## AIM OF THE EXERCISE
Return the stretch from the line with "- [AWS SDK for" through the line with "## SQLの実行結果を確認する環境" in the data below, character for character, skipping all pictures.

## DATA SUPPLIED
#####

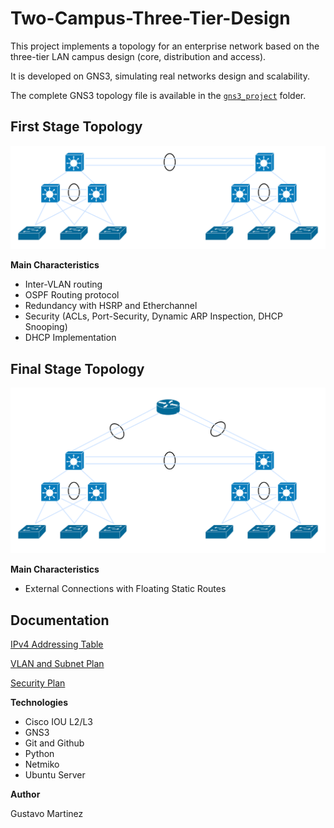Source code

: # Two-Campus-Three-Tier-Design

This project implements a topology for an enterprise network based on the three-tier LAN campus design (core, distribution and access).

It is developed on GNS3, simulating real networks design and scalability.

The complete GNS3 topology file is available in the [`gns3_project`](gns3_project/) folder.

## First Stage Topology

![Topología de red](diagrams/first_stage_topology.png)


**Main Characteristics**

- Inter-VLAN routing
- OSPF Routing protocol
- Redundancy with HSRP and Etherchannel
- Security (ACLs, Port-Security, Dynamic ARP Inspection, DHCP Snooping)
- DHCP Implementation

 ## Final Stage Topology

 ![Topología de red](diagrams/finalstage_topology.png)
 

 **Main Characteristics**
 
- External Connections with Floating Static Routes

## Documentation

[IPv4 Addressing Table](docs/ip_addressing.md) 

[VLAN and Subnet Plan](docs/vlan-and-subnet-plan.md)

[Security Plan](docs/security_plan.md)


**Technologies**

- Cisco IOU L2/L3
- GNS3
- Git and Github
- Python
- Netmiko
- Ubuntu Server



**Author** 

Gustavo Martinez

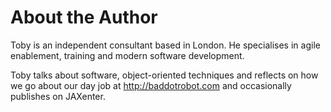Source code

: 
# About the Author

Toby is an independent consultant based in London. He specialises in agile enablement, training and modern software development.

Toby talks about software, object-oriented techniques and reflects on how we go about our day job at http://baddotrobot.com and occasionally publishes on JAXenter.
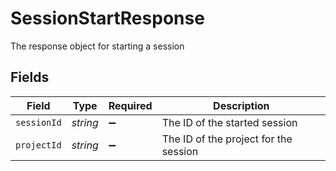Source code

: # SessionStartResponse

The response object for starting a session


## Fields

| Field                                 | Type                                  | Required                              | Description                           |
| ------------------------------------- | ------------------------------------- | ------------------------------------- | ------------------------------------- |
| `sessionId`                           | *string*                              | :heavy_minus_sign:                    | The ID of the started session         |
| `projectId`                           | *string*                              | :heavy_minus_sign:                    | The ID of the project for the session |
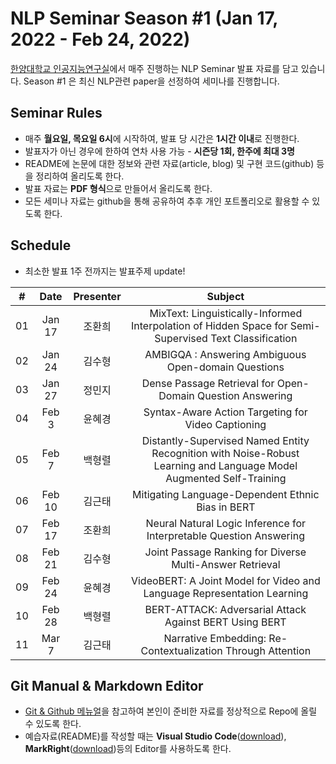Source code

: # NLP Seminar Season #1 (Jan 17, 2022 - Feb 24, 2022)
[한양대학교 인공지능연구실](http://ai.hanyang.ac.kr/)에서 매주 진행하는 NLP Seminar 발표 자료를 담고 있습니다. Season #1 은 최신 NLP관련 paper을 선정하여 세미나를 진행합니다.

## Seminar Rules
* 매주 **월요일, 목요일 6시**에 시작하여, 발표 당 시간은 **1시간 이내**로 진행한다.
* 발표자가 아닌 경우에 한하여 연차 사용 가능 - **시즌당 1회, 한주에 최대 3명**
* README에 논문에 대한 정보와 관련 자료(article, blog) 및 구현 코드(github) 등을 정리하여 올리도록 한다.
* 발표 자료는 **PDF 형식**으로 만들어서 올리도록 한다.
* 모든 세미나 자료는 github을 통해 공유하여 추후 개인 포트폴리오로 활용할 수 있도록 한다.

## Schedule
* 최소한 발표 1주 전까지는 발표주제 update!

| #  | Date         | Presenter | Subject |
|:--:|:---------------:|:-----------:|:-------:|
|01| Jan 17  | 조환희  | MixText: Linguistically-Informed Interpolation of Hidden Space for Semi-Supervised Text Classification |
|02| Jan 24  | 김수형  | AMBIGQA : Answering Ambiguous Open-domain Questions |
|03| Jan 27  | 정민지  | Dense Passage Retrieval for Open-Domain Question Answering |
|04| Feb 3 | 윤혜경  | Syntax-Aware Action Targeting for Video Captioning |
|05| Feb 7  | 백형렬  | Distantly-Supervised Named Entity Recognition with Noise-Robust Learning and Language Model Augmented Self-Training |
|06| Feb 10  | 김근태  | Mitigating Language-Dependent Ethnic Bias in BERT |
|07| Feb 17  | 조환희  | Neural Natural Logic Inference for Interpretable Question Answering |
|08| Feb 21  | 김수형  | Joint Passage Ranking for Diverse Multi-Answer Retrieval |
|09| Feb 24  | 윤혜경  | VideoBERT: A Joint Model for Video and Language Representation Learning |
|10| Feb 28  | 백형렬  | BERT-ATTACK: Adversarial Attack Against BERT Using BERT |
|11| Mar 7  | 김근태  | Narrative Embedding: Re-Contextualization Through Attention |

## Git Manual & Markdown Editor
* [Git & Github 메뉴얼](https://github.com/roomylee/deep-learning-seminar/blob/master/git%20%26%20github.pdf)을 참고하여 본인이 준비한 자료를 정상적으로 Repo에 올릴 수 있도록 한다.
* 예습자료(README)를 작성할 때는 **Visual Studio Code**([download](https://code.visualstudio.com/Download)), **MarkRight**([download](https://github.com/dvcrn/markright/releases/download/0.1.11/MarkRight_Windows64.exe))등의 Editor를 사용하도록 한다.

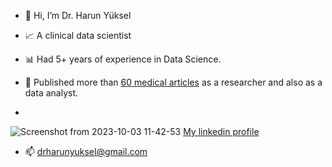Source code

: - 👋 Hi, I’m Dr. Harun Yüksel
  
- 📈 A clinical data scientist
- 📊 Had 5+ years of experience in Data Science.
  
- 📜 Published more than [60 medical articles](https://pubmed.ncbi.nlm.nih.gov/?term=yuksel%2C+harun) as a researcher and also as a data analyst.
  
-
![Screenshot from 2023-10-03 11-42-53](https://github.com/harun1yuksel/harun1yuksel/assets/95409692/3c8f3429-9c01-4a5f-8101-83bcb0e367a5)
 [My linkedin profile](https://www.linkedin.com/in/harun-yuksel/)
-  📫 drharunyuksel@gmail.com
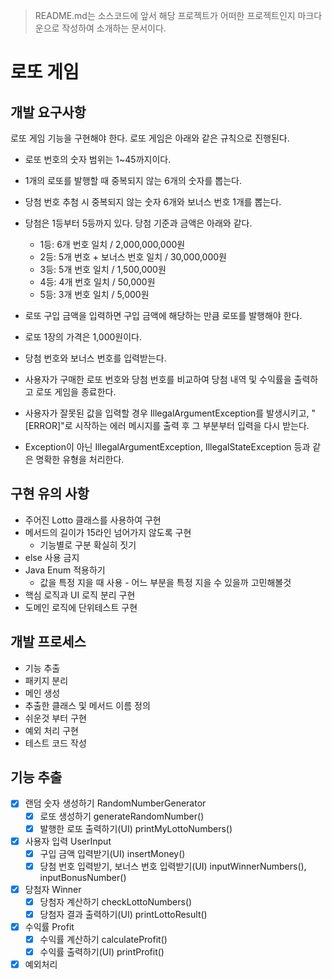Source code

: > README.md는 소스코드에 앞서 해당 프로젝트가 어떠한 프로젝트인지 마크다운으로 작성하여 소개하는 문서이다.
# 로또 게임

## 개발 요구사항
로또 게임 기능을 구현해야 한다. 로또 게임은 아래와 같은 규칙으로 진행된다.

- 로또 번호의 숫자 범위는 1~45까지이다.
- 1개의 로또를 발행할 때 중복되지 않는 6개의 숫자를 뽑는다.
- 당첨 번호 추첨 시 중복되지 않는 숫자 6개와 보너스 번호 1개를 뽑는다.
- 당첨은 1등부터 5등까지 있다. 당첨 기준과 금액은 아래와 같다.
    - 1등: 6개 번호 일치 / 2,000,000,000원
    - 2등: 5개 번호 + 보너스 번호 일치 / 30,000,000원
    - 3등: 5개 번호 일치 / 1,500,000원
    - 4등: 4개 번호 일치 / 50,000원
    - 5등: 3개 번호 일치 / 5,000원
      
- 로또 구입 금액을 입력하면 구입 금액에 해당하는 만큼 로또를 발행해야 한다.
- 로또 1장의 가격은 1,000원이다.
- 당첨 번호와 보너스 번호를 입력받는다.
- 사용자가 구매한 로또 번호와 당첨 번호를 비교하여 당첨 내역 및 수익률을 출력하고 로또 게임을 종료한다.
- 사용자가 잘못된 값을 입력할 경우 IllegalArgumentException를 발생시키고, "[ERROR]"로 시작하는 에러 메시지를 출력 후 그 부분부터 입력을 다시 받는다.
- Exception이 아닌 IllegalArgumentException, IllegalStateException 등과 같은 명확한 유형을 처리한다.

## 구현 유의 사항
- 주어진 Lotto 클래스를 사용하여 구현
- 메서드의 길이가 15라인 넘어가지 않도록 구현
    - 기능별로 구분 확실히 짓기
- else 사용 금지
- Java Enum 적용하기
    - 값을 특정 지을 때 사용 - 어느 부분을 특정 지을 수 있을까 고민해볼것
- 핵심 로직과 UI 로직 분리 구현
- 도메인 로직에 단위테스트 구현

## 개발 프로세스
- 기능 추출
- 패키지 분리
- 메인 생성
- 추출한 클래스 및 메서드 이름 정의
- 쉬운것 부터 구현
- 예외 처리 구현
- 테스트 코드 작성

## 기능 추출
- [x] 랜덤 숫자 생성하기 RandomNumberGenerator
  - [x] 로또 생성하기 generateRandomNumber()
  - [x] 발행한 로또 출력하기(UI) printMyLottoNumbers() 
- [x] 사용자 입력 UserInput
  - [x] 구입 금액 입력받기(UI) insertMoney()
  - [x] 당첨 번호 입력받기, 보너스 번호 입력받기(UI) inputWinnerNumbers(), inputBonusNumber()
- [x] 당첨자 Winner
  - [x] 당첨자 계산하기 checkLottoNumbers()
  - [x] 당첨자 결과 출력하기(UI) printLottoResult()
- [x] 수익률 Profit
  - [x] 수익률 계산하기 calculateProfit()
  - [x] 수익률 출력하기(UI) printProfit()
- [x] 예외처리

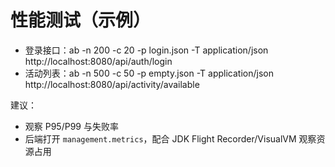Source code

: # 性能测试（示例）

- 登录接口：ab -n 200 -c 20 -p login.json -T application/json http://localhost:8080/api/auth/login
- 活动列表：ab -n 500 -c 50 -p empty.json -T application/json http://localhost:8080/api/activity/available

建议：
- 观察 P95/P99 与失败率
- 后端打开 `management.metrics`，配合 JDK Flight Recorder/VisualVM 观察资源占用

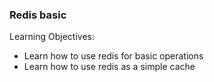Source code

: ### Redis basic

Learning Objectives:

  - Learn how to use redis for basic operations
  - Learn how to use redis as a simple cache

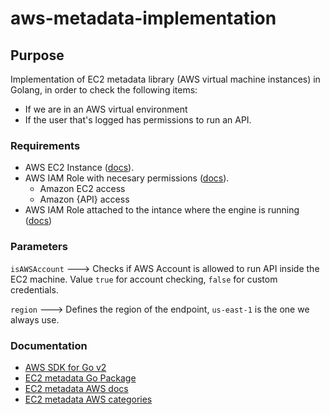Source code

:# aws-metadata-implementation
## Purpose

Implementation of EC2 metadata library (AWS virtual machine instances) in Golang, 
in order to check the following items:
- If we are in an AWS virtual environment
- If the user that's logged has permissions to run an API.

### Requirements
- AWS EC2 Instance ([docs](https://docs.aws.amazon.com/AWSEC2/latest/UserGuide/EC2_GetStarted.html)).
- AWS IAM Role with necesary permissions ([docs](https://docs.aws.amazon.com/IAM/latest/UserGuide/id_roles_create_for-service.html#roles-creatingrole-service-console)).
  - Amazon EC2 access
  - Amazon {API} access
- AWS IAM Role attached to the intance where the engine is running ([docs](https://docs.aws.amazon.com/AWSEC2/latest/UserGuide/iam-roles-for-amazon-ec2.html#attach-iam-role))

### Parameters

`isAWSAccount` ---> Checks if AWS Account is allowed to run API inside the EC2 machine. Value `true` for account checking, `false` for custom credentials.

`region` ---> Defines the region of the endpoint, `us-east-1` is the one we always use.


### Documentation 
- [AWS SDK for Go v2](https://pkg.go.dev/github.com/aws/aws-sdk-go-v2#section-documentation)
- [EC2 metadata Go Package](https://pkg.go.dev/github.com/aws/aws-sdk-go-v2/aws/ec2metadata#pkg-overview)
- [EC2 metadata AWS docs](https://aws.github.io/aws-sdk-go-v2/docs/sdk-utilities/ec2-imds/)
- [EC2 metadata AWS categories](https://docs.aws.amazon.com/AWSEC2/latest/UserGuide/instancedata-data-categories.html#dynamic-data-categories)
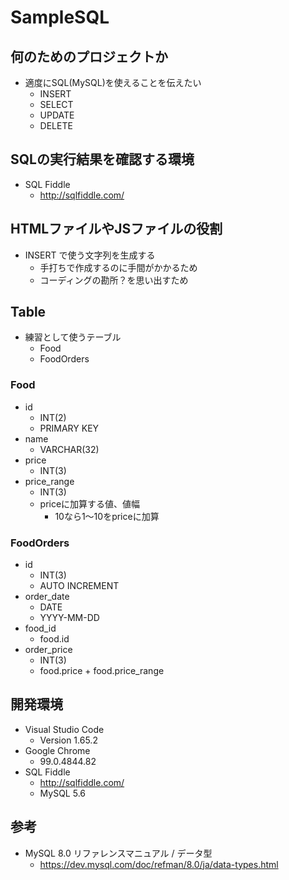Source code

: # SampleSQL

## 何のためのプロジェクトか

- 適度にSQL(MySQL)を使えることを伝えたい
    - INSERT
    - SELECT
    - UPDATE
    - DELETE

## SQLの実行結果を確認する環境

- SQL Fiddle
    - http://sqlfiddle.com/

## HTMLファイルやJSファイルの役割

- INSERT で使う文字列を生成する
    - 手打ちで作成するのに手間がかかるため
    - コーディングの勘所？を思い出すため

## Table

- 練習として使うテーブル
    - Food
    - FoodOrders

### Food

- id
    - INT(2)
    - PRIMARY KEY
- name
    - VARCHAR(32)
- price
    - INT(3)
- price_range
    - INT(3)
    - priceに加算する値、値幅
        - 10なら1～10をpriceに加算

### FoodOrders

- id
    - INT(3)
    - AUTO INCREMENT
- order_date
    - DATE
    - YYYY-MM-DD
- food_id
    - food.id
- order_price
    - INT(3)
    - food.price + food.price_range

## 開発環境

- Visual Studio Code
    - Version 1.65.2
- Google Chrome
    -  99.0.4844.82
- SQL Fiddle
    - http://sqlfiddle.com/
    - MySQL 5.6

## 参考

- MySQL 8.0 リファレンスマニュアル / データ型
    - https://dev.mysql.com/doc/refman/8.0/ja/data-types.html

#####

## EXERCISE SOLUTION
- [AWS SDK for Go v2](https://pkg.go.dev/github.com/aws/aws-sdk-go-v2#section-documentation)
- [EC2 metadata Go Package](https://pkg.go.dev/github.com/aws/aws-sdk-go-v2/aws/ec2metadata#pkg-overview)
- [EC2 metadata AWS docs](https://aws.github.io/aws-sdk-go-v2/docs/sdk-utilities/ec2-imds/)
- [EC2 metadata AWS categories](https://docs.aws.amazon.com/AWSEC2/latest/UserGuide/instancedata-data-categories.html#dynamic-data-categories)
Source code

: # SampleSQL

## 何のためのプロジェクトか

- 適度にSQL(MySQL)を使えることを伝えたい
    - INSERT
    - SELECT
    - UPDATE
    - DELETE

## SQLの実行結果を確認する環境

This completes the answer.